167 Views Asked by At

I want to combine multiple XML strings (> 1000) into one string in R. This can for example be done by the XML package (xml_add_sibling). However I would like to get rid of the intermediate root nodes ("positions" in my example).

Input:

library(XML)    
position1 <- <positions>
  <moneyMarket>
    <positionName>1</positionName>
    <notional>10000</notional>
    <currency>EUR</currency>
  </moneyMarket>
</positions>

position2 <- <positions>
      <moneyMarket>
        <positionName>2</positionName>
        <notional>40000</notional>
        <currency>EUR</currency>
      </moneyMarket>
        </positions>

position3 <- <positions>
      <moneyMarket>
        <positionName>3</positionName>
        <notional>50000</notional>
        <currency>EUR</currency>
      </moneyMarket>
    </positions>

Code:

combined_XML <- xml_add_sibling(position1,position2)
combined_XML <- xml_add_sibling(combined_XML,position3)

Actual results:

<positions>
  <moneyMarket>
    <positionName>1</positionName>
    <notional>10000</notional>
    <currency>EUR</currency>
  </moneyMarket>
</positions>
<positions>
  <moneyMarket>
    <positionName>2</positionName>
    <notional>40000</notional>
    <currency>EUR</currency>
  </moneyMarket>
</positions>
<positions>
  <moneyMarket>
    <positionName>3</positionName>
    <notional>50000</notional>
    <currency>EUR</currency>
  </moneyMarket>
</positions>

Expected results:

<positions>
  <moneyMarket>
    <positionName>1</positionName>
    <notional>10000</notional>
    <currency>EUR</currency>
  </moneyMarket>
  <moneyMarket>
    <positionName>2</positionName>
    <notional>40000</notional>
    <currency>EUR</currency>
  </moneyMarket>
  <moneyMarket>
    <positionName>3</positionName>
    <notional>50000</notional>
    <currency>EUR</currency>
  </moneyMarket>
</positions>
1

There are 1 best solutions below

2
maydin On

I took the example data which is including three xml document with name position1 , position2 and position3. Since each one has a name called position, I used get function to reach them.
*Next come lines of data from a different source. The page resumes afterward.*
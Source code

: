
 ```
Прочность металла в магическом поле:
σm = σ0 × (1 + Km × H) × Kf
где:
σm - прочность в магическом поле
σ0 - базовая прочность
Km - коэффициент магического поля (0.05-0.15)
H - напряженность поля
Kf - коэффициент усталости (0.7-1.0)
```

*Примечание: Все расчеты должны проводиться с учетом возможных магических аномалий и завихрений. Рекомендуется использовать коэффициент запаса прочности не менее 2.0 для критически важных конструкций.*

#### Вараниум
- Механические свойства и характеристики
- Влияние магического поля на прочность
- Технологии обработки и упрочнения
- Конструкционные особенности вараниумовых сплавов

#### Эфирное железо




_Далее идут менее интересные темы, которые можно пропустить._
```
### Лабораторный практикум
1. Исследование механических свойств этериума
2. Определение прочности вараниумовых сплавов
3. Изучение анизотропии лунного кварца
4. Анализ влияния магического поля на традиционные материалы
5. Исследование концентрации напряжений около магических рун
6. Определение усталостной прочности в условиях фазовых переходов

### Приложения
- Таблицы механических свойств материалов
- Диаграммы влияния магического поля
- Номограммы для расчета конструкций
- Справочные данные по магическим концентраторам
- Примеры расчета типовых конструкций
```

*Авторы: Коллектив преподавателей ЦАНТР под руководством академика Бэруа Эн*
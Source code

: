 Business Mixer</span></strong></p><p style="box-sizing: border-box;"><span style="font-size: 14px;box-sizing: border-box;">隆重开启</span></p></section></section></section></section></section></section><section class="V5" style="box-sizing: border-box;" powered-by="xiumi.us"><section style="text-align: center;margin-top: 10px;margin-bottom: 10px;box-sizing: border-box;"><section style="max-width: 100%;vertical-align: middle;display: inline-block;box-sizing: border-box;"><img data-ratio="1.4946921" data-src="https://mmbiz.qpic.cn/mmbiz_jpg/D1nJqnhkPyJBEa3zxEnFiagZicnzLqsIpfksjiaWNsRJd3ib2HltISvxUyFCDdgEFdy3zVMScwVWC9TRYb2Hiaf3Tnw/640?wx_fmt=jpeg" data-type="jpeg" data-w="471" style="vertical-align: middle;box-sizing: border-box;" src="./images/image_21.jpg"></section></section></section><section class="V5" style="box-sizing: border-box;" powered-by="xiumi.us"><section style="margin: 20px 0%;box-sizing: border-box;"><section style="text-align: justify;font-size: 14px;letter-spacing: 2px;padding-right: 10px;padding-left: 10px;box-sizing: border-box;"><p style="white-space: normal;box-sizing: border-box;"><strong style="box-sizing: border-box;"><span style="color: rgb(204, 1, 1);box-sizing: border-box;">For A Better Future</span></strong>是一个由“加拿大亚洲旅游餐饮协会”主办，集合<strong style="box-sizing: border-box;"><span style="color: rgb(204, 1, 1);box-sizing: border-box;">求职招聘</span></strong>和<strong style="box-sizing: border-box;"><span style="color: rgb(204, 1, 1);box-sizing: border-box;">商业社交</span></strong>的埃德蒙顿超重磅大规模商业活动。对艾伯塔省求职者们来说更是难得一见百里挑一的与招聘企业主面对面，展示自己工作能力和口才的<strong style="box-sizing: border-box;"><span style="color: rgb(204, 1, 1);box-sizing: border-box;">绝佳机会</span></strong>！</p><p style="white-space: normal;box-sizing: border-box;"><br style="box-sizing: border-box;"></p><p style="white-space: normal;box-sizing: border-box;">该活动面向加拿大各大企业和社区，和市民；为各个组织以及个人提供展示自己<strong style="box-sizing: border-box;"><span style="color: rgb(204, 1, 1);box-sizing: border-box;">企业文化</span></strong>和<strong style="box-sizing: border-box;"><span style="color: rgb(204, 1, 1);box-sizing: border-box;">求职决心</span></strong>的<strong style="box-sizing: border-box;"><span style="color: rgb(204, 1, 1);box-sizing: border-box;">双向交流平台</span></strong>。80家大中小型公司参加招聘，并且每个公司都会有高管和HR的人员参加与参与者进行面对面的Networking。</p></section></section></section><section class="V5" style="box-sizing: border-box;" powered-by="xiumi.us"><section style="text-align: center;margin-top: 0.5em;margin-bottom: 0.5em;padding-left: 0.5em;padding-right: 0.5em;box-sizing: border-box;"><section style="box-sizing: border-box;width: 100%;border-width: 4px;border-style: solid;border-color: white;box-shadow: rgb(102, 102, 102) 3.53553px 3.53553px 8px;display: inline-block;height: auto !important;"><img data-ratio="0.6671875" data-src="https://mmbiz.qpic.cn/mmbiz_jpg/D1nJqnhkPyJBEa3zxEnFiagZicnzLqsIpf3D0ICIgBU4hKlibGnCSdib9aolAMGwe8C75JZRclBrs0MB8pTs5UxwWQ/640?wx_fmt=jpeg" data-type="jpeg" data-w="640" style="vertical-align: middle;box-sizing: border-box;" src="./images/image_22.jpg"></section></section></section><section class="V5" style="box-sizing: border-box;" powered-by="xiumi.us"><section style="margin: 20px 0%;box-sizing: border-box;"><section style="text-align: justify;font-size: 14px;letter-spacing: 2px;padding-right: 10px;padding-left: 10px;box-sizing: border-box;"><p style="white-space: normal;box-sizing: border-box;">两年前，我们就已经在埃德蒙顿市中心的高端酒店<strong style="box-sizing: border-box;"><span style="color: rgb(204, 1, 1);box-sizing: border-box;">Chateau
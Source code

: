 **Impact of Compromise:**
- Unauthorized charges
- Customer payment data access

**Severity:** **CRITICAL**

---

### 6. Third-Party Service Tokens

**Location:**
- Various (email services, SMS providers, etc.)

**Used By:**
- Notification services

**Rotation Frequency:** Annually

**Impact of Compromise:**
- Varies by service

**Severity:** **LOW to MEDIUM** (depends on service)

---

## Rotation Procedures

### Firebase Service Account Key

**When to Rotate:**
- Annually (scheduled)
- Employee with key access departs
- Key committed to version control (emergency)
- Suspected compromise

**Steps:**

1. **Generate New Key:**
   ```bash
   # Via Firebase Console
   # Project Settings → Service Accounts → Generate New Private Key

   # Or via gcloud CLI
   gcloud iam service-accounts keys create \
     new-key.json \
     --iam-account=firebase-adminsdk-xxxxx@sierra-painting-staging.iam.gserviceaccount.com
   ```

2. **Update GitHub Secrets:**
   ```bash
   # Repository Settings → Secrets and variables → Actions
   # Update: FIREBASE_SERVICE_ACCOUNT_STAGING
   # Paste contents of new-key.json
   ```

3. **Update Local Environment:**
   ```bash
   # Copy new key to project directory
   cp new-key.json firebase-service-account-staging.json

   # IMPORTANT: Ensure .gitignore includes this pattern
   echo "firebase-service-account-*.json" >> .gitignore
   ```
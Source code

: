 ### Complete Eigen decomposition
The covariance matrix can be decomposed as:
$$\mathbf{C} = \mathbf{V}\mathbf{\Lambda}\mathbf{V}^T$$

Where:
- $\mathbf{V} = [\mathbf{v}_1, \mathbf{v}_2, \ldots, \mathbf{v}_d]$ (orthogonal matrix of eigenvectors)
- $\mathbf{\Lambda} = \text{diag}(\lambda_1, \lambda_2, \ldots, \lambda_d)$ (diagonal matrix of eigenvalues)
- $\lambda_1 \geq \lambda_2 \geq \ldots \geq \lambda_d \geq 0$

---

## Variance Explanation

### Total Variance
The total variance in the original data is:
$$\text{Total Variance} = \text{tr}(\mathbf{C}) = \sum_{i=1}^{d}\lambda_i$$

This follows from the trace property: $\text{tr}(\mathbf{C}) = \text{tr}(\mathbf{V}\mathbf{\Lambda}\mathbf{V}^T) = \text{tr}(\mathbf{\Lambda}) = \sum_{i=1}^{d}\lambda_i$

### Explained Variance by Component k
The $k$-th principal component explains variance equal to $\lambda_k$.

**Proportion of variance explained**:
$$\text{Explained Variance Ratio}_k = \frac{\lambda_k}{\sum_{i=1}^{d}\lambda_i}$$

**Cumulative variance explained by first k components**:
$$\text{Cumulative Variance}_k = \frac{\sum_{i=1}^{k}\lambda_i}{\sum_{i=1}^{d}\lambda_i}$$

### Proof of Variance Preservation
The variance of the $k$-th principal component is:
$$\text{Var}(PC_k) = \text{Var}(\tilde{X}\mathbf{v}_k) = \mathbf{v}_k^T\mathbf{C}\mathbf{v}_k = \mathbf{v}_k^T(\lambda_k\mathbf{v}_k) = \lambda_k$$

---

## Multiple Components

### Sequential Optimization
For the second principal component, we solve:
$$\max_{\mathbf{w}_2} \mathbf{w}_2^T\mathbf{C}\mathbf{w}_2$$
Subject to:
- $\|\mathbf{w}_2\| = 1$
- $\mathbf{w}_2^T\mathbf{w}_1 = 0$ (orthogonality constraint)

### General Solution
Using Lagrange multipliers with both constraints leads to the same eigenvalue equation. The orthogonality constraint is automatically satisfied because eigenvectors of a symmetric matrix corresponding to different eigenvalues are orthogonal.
I assigned i<-3, since there exist three xml document.

If you have got 1000 xml file, then you need to assign i<-1000. So it means that you have got 1000 xml file named with both position and number like ; position1, position2, position3, position4, ..., position1000.

The codes below, adds the children of the other xml documents to the first one which is position1. Thus, at the end, by running xmlParse(position1) you can reach the result.

  library(xml2)  
  library(XML)

  position1 <- "<positions>
                  <moneyMarket>
                    <positionName>1</positionName>
                    <notional>10000</notional>
                    <currency>EUR</currency>
                  </moneyMarket>
                </positions>"

  position2 <- "<positions>
                  <moneyMarket>
                    <positionName>2</positionName>
                    <notional>40000</notional>
                    <currency>EUR</currency>
                  </moneyMarket>
                </positions>"

  position3 <- "<positions>
                  <moneyMarket>
                    <positionName>3</positionName>
                    <notional>50000</notional>
                    <currency>EUR</currency>
                  </moneyMarket>
                </positions>"


 position1 <- read_xml(position1)
 position2 <- read_xml(position2)
 position3 <- read_xml(position3)


 i <- 3

 while(i>1) {

     mychildren <- xml_children(get(paste0("position",i)))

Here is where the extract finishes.